Obama’s relaxed public demeanor carried into his press conference Tuesday with Brazilian President Dilma Rousseff, when he joked about her gift of a yellow and green sweat shirt with “Brazil” on the back.
“I can’t wear that in public because I have to root for the USA,” he quipped, referring to the Olympic Games next summer in Rio de Janeiro. “But at home, at night, it’s very comfortable. So who knows, I might slip it on.”
Obama also joked about how much he loves giving press conferences, and he waxed poetic about the sight last Friday evening of the White House bathed in rainbow light after the US Supreme Court ruling legalizing gay marriage nationwide.
“That made it a really good week,” Obama said. “To see people gathered in an evening outside on a beautiful summer night and to feel whole and to feel accepted and to feel that they had a right to love, that was pretty cool.”
But it was Obama’s trip to La Crosse, Wis., Thursday that was the most baldly political of the past few weeks. The state’s Republican governor, Scott Walker, is expected to announce his presidential campaign July 13, and Obama’s decision to stage an event in Wisconsin that was focused on overtime pay seemed aimed right at Governor Walker’s war with labor unions.
Walker greeted Obama with a smile at the La Crosse regional airport – a photo op made in heaven for the political press.
What’s more, Sen. Bernie Sanders (I) of Vermont, the favorite of the Democratic left for the party’s presidential nomination, had staged a campaign rally in the state capital, Madison, the night before and had attracted 10,000 people – the largest rally for any candidate yet this cycle.
Obama only alluded to Senator Sanders’s spirited challenge to Democratic front-runner Hillary Clinton in his remarks, but he had a lot to say about the Republicans.
"Every single one of them is still obsessed with repealing the Affordable Care Act, despite the fact that by every measure it's working," Obama said. “It just seems a little mean to say that you don’t want to provide coverage to 16 million people. And you’ve got nothing to replace it with.”

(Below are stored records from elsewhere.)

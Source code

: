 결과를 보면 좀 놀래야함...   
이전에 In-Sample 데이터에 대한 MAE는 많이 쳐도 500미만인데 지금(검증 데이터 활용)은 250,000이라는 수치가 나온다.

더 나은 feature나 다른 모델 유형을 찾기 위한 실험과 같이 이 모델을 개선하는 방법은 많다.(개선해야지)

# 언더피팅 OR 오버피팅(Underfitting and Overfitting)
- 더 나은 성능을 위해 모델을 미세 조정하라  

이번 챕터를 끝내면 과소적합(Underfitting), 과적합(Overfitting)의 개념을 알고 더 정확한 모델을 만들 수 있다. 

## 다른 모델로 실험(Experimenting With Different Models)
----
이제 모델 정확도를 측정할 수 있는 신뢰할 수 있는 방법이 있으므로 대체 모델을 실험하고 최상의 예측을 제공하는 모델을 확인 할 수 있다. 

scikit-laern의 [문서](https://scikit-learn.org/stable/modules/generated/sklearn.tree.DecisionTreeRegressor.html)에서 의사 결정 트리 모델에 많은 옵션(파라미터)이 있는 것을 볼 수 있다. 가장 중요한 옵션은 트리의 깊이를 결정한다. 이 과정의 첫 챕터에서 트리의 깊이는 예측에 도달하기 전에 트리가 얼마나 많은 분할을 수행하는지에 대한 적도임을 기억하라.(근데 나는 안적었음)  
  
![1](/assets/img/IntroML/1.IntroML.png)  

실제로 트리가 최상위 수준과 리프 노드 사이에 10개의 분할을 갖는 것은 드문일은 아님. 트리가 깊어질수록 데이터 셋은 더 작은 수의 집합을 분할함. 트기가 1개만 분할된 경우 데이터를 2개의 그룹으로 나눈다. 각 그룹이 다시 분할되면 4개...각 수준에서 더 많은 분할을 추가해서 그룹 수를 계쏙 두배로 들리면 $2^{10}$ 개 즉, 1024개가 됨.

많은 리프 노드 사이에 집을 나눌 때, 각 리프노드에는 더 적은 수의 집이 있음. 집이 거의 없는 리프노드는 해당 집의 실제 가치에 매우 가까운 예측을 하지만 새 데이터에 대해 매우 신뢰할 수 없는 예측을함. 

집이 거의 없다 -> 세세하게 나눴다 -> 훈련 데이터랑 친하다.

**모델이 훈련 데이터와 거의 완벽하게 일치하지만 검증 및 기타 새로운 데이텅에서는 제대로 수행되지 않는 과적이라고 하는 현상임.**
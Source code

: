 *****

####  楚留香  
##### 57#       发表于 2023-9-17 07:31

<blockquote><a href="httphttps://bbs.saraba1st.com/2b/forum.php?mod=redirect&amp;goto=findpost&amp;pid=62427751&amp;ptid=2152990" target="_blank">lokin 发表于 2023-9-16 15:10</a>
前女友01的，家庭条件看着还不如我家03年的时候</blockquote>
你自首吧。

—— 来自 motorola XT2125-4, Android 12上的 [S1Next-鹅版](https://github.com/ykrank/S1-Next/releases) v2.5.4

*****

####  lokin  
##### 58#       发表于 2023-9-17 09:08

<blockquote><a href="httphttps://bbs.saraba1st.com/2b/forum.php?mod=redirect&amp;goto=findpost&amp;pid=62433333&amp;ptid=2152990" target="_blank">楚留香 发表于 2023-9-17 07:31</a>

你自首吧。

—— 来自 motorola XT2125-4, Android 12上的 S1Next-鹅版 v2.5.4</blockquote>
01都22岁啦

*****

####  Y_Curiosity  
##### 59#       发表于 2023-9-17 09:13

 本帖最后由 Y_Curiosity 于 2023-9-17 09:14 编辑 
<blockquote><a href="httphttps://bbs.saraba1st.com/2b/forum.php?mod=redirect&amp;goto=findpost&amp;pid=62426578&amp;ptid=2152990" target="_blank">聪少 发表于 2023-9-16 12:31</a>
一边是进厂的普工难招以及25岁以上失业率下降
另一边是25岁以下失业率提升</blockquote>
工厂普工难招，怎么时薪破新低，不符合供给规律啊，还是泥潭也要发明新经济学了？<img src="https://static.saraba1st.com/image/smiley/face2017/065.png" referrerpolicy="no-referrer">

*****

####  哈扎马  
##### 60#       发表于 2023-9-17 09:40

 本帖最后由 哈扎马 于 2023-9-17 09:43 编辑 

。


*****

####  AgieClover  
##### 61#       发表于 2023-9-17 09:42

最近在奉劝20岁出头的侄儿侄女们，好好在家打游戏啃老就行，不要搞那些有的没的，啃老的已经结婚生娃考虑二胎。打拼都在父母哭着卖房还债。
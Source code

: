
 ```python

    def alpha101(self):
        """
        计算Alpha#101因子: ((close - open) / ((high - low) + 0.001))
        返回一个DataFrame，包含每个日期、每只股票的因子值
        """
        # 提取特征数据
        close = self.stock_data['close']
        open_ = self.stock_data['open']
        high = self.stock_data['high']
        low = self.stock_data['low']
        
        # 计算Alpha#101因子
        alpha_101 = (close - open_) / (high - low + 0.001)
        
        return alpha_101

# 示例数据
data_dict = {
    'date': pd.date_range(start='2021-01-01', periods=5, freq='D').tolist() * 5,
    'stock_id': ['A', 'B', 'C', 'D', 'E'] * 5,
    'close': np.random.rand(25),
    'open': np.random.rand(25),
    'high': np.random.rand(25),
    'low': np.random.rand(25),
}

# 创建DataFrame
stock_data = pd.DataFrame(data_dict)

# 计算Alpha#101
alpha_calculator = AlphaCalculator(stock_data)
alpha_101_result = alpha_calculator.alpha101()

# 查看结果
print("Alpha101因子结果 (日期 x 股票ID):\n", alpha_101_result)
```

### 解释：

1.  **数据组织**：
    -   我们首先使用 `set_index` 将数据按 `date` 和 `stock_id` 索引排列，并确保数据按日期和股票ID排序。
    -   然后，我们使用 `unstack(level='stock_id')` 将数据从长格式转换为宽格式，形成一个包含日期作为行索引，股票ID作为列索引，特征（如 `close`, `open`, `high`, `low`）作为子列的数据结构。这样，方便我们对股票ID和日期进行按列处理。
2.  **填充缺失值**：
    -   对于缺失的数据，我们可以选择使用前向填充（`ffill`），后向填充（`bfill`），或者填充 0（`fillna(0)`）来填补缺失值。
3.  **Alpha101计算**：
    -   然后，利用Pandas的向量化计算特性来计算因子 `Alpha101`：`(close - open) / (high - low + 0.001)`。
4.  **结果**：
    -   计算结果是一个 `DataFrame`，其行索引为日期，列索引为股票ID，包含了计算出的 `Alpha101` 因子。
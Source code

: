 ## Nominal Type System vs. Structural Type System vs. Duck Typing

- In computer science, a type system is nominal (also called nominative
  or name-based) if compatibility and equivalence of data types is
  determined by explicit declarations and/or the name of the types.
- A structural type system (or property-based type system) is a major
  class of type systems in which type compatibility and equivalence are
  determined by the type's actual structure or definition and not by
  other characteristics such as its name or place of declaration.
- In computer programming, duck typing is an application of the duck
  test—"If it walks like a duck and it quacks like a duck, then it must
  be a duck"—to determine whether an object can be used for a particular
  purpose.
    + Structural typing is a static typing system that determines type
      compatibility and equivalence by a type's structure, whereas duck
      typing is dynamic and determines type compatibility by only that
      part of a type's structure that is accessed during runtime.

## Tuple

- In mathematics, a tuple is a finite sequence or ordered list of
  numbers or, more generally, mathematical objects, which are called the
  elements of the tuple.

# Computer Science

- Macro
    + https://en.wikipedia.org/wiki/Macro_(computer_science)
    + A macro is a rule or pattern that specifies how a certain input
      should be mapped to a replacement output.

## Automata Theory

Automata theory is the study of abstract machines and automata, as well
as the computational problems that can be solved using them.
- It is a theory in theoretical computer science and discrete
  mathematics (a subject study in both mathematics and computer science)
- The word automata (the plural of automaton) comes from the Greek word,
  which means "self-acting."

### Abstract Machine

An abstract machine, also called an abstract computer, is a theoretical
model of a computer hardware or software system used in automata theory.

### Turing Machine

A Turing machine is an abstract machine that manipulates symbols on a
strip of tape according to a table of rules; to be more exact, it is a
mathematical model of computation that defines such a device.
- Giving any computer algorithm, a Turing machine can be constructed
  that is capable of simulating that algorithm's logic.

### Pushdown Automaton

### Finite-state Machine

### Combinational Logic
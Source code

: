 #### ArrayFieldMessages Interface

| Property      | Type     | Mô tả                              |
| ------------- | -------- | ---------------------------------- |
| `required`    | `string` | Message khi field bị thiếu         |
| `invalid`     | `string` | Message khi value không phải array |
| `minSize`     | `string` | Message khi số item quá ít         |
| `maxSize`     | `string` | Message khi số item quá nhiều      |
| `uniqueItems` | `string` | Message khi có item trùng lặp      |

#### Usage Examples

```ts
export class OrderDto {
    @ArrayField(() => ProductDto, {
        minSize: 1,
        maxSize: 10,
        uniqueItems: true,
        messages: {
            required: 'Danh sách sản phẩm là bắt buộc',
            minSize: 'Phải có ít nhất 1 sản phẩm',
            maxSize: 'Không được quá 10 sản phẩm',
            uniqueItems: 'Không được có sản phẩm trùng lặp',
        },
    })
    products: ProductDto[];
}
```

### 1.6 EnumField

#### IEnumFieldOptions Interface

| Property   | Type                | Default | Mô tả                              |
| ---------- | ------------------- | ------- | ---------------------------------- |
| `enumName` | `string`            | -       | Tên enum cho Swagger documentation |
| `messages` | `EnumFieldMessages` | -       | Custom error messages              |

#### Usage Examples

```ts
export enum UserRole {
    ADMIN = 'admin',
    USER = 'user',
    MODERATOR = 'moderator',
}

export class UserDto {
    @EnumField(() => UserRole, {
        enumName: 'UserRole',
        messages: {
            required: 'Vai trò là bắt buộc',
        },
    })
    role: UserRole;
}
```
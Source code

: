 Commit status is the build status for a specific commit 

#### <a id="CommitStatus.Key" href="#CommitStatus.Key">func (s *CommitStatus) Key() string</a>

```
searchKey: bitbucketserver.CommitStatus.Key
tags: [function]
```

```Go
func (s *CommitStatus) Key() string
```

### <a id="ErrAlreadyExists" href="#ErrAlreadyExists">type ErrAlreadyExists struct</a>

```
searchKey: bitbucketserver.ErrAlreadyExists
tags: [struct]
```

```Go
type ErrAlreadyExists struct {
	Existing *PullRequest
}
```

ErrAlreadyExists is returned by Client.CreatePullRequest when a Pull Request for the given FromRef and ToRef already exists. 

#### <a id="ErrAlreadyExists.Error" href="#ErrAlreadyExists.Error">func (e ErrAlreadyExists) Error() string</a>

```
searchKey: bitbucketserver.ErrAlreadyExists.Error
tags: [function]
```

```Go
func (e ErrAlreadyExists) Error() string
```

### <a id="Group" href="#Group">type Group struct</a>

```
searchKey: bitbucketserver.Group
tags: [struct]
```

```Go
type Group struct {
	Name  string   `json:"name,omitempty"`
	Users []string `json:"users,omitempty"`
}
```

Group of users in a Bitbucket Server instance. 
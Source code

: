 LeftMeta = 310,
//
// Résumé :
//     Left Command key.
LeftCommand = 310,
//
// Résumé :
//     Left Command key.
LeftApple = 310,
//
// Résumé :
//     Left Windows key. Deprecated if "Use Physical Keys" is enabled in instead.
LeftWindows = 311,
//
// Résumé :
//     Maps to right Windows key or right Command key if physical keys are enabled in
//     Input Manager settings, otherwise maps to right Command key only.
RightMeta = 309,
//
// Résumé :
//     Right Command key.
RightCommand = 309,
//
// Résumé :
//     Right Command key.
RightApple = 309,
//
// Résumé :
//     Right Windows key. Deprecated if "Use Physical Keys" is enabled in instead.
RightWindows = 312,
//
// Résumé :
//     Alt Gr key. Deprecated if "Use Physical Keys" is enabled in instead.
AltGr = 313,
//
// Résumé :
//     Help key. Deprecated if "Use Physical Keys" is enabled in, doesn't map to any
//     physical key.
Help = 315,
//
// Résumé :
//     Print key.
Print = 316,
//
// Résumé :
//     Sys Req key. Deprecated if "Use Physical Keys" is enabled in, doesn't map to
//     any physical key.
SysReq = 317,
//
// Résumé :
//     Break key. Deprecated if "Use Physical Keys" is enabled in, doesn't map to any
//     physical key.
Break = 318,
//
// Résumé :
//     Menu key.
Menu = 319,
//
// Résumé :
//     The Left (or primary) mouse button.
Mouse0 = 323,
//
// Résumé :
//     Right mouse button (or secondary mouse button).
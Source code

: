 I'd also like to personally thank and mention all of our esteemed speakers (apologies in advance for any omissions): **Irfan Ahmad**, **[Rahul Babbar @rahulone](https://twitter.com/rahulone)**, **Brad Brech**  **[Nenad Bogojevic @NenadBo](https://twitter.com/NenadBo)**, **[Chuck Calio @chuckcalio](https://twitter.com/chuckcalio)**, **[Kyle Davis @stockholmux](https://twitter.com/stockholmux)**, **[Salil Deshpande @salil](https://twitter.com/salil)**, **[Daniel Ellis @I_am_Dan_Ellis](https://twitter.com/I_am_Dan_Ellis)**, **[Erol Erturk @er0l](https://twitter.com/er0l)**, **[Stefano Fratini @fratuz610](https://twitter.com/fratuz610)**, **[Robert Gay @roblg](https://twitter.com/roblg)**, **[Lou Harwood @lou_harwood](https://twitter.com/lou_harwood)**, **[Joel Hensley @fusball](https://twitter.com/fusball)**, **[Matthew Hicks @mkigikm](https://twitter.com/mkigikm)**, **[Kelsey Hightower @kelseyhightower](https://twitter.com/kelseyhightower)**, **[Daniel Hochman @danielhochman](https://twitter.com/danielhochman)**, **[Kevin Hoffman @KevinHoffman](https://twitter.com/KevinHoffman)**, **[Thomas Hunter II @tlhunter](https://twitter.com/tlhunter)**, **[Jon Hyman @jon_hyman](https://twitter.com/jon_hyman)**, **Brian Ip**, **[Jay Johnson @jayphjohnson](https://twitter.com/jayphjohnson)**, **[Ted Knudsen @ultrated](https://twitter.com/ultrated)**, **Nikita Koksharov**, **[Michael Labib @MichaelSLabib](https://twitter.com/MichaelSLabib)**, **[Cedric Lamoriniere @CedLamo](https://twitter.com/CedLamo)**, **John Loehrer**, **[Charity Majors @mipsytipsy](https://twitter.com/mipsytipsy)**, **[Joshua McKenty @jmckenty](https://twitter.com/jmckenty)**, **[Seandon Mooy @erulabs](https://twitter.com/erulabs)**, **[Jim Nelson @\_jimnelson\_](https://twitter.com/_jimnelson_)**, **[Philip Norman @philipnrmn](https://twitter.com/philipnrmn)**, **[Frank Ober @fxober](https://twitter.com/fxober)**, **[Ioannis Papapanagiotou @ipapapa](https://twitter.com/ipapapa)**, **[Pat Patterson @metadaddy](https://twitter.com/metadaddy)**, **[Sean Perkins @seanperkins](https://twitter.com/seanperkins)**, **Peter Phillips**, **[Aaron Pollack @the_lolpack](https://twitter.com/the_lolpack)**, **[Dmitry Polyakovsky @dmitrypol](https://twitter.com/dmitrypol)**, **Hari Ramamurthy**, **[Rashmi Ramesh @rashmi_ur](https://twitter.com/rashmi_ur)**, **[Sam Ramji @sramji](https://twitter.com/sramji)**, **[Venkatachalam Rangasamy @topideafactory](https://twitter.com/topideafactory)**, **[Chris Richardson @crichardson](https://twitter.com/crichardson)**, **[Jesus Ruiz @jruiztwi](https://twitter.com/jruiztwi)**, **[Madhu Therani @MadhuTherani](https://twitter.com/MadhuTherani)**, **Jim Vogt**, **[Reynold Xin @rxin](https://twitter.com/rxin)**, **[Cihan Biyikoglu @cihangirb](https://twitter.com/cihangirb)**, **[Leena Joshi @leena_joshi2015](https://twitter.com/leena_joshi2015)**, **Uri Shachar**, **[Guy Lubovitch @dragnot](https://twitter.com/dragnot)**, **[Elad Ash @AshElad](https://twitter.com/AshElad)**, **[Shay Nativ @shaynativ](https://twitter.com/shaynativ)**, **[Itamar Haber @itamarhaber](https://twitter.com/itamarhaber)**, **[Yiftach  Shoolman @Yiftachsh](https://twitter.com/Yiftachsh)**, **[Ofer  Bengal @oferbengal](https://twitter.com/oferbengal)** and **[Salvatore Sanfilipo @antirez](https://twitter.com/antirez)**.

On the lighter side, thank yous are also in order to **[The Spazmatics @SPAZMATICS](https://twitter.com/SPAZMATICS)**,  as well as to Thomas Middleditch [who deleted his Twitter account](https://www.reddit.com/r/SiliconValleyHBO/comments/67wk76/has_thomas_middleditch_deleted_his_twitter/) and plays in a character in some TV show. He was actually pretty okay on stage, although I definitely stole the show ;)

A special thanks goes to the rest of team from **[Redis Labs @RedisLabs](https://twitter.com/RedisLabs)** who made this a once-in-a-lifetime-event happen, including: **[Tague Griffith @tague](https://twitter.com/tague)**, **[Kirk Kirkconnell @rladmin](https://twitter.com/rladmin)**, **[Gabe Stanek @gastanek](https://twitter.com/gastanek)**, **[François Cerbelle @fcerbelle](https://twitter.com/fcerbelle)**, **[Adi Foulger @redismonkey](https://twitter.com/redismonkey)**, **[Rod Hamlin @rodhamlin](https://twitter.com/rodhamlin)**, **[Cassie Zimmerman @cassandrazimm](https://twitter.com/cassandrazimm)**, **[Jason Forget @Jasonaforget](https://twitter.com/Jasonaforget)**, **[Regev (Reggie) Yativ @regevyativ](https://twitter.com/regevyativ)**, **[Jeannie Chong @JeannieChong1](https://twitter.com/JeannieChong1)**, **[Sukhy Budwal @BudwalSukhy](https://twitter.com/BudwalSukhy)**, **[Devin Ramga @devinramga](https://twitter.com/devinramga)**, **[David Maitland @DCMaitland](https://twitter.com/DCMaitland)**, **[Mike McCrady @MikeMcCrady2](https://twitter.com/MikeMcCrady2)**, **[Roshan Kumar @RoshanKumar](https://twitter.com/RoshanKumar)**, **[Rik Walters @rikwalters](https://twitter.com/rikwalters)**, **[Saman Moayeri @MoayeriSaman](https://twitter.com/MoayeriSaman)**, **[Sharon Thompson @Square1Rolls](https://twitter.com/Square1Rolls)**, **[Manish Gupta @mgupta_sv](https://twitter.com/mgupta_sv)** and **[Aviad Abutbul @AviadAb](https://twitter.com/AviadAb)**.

Obama also had some fun at the expense of the GOP’s 14-candidate-and-counting presidential field.
“We’ve got some healthy competition in the Democratic Party, but I’ve lost count of how many Republicans are running for this job,” he said. “They’ll have enough for an actual ‘Hunger Games.’ That is an interesting bunch.”
It was a campaign-style event, with Obama trotting out some lines clearly aimed at Walker, though not by name.
“We have to protect and not attack a worker’s right to organize,” Obama said.
Obama’s done running for office, but the 2016 elections matter vitally to his legacy. He’ll be out there campaigning as much as Democrats want him to, and it’s a safe bet that he hopes to have some fun – and maybe get in a little singing.